Notons que le désir d’éternité des personnages est doublé par celui des auteurs. Ces derniers accèdent effectivement à l’immortalité en créant des œuvres qui transcenderont le temps. Les artistes réputés ne meurent jamais. Lilas Voglimacci n’écrit-elle pas que l’Alchimiste est une fable « de tous les temps »[519] ? Le Clézio, même s’il nuance ses propos, se sent obliger d’admettre que son nom ne s’éteindra pas : « je ne suis pas venu à l’Anse aux Anglais pour laisser une trace, même si ces pages que j’écris maintenant, ces cahiers du chercheur d’or sont la dernière phase de cette quête (cette enquête) commencée par mon grand-père il y a plus de quatre-vingt ans »[520].

Parallèlement, Jean-Yves Tadié souligne que le genre du roman d’aventure, duquel est inspiré Voyage à Rodrigues, ne sera jamais démodé  et toujours d’actualité : « la pérennité du roman d’aventure est garante de ses lois.
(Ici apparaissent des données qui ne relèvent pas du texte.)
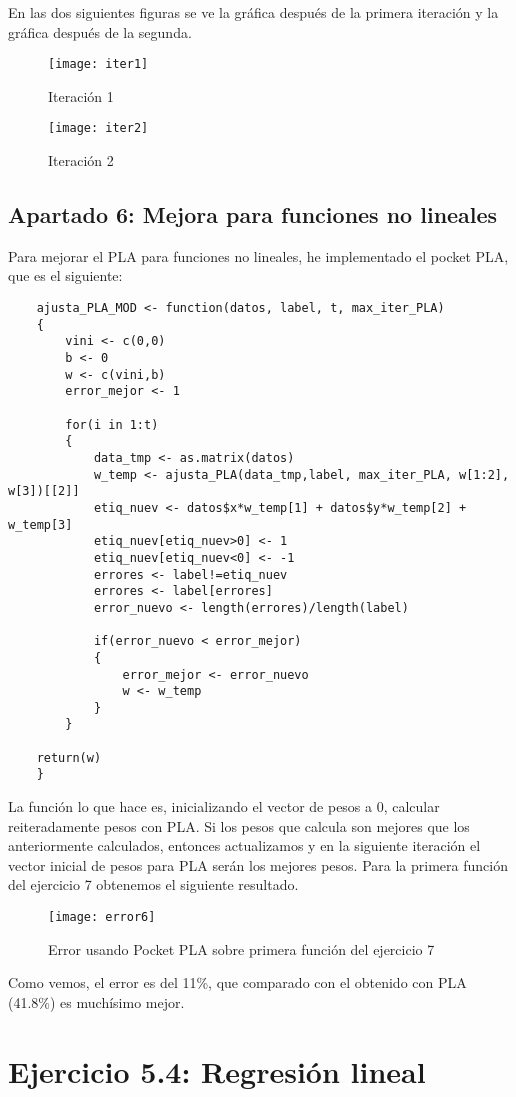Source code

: 	En las dos siguientes figuras se ve la gráfica después de la primera iteración y la gráfica después de la segunda.
	\begin{figure}[H]
	\centering
	\texttt{[image: iter1]}
	\caption{Iteración 1}
	\label{fig:iter1}
	\end{figure}
	\begin{figure} [H]
	\centering
	\texttt{[image: iter2]}
	\caption{Iteración 2}
	\label{fig:iter2}
	\end{figure}
	
	\subsection{Apartado 6: Mejora para funciones no lineales}
	Para mejorar el PLA para funciones no lineales, he implementado el pocket PLA, que es el siguiente:
	\begin{lstlisting}
	ajusta_PLA_MOD <- function(datos, label, t, max_iter_PLA)
	{
		vini <- c(0,0)
		b <- 0
		w <- c(vini,b)
		error_mejor <- 1
		
		for(i in 1:t)
		{
			data_tmp <- as.matrix(datos)
			w_temp <- ajusta_PLA(data_tmp,label, max_iter_PLA, w[1:2], w[3])[[2]]
			etiq_nuev <- datos$x*w_temp[1] + datos$y*w_temp[2] + w_temp[3]
			etiq_nuev[etiq_nuev>0] <- 1
			etiq_nuev[etiq_nuev<0] <- -1
			errores <- label!=etiq_nuev
			errores <- label[errores]
			error_nuevo <- length(errores)/length(label)
			
			if(error_nuevo < error_mejor)
			{
				error_mejor <- error_nuevo
				w <- w_temp
			}
		}
	
	return(w)
	}
	\end{lstlisting}
	La función lo que hace es, inicializando el vector de pesos a 0, calcular reiteradamente pesos con PLA. Si los pesos que calcula son mejores que los anteriormente calculados, entonces actualizamos y en la siguiente iteración el vector inicial de pesos para PLA serán los mejores pesos. Para la primera función del ejercicio 7 obtenemos el siguiente resultado.
	\begin{figure}
	\centering
	\texttt{[image: error6]}
	\caption{Error usando Pocket PLA sobre primera función del ejercicio 7}
	\label{fig:error6}
	\end{figure}
	Como vemos, el error es del 11\%, que comparado con el obtenido con PLA (41.8\%) es muchísimo mejor.

	\section{Ejercicio 5.4: Regresión lineal}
Une structure vieille comme la littérature et jeune comme notre espoir supporte la décoration nouvelle que chaque pays, chaque société, chaque génération lui impose. Un genre littéraire, donc ; un sous-genre du roman, à moins qu’au contraire le roman d’aventure n’engendre, ne soutienne, ne fasse être toutes les espèces de roman »[521].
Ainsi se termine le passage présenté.